计算机视觉学习 2

1.What are some real-world use cases of generative modeling?

There is a case named‘Unpaired Image-to-Image Translation using Cycle-Consistent Adversarial Networks’.

In this case, the researchers present an approach for learning to translate an image from a source domain X to a target domain Y in the absence of paired examples. Their goal is to learn a mapping G: X → Y, such that the distribution of images from G(X) is indistinguishable from the distribution Y using an adversarial loss. Because this mapping is highly under-constrained, they couple it with an inverse mapping F: Y → X and introduce a cycle consistency loss to push F(G(X)) ≈ X (and vice versa). Qualitative results are presented on several tasks where paired training data does not exist, including collection style transfer, object transfiguration, season transfer, photo enhancement, etc. CycleGAN is fundamentally hallucinating part of the content it creates. Its outputs are predictions of "what might it look like if ..." and the predictions, thought plausible, may largely differ from the ground truth. CycleGAN should only be used with great care and calibration in domains where critical decisions are to be taken based on its output.

Using CycleGAN, the researcher map Monet paintings to landscape photographs from Flickr、transfer input images into artistic styles of Monet, Van Gogh, Ukiyo-e, and Cezanne、object transfiguration between horses and zebras、translate between driving scenes in different style、transfer seasons of Yosemite in the Flickr photos.

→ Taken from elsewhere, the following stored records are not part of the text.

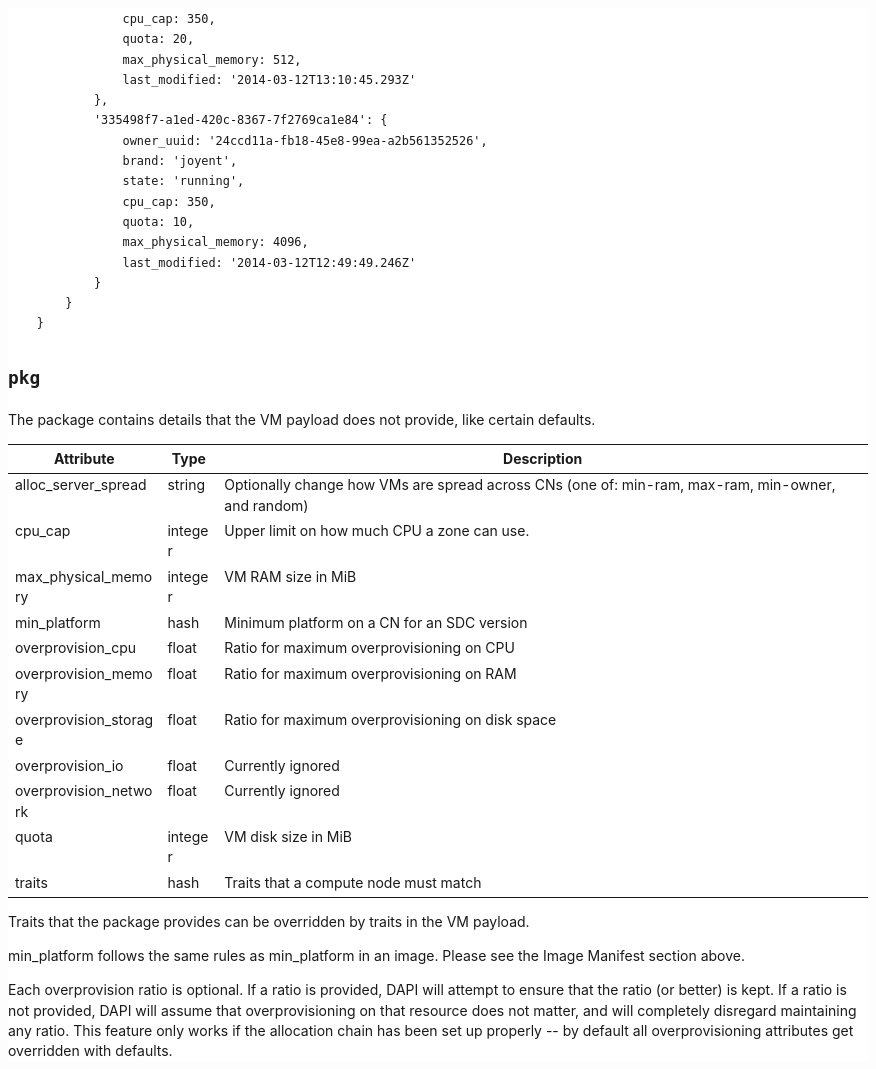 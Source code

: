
```
				cpu_cap: 350,
				quota: 20,
				max_physical_memory: 512,
				last_modified: '2014-03-12T13:10:45.293Z'
			},
			'335498f7-a1ed-420c-8367-7f2769ca1e84': {
				owner_uuid: '24ccd11a-fb18-45e8-99ea-a2b561352526',
				brand: 'joyent',
				state: 'running',
				cpu_cap: 350,
				quota: 10,
				max_physical_memory: 4096,
				last_modified: '2014-03-12T12:49:49.246Z'
			}
		}
	}
```



## `pkg`

The package contains details that the VM payload does not provide, like certain
defaults.

| **Attribute**         | **Type** | **Description**                                  |
| --------------------- | -------- | ------------------------------------------------ |
| alloc_server_spread   | string   | Optionally change how VMs are spread across CNs (one of: min-ram, max-ram, min-owner, and random) |
| cpu_cap               | integer  | Upper limit on how much CPU a zone can use.      |
| max_physical_memory   | integer  | VM RAM size in MiB                               |
| min_platform          | hash     | Minimum platform on a CN for an SDC version      |
| overprovision_cpu     | float    | Ratio for maximum overprovisioning on CPU        |
| overprovision_memory  | float    | Ratio for maximum overprovisioning on RAM        |
| overprovision_storage | float    | Ratio for maximum overprovisioning on disk space |
| overprovision_io      | float    | Currently ignored                                |
| overprovision_network | float    | Currently ignored                                |
| quota                 | integer  | VM disk size in MiB                              |
| traits                | hash     | Traits that a compute node must match            |

Traits that the package provides can be overridden by traits in the VM payload.

min_platform follows the same rules as min_platform in an image. Please see the
Image Manifest section above.

Each overprovision ratio is optional. If a ratio is provided, DAPI will attempt
to ensure that the ratio (or better) is kept. If a ratio is not provided, DAPI
will assume that overprovisioning on that resource does not matter, and will
completely disregard maintaining any ratio. This feature only works if the
allocation chain has been set up properly -- by default all overprovisioning
attributes get overridden with defaults.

The model does not work well when a test image looks unusual compared to training images. Handling more varied and extreme transformations, especially geometric changes, is an important problem for future work of CycleGAN.

2.Explain how game-playing machines can use computer Vision to win.

According to my point of view, the involvement of calculator vision in the game machine to win the game mainly plays the application of computer vision in the detection of image problems.

As an example, the software (about 50KB of memory, spread over 4 files) uses computer vision algorithms for image analysis and perspective transformation, convolutional neural networks for numerical classification, and the algorithm solves a logic problem in a few seconds, which takes us at least a few minutes.

The project is called "LogicGamesSolver". The software is written in Python, using opencv4.01 and the Tensoflow 2.3.0 library. It can solve three games: Sudoku, Star Wars and Skyscraper. The first step is to detect the puzzles in the input image. The idea is to find the largest contour, i.e. the largest polygon in the image. This step is easier for the software if the scene is clean, with as little noise and objects as possible. The contours are found using the parameter cv2.RETR_EXTERNALfindContours method, considering only the extreme external contours; we then sort the contours according to their area and take the first element.Once the puzzle is found, we take the four vertices and perform a perspective transformation and use warpeperspective on the image of the polygon. Once we have a flat image of the puzzle, we can analyze it to get the information already provided to solve the game. Sudoku and skyscraper puzzles require the consideration of numbers. To understand which numbers are in the figure, the software uses a convolutional neural network to classify handwritten numbers and is trained with the well-known MNIST dataset: 60,000 element, 28×28 pixel grayscale images of individual numbers in handwriting between 0 and 9. Tensorflow provides a way to convert the images into an array suitable for CNN, while providing an exclude_classes array.The final step is to solve the puzzle as if it were a constrained problem.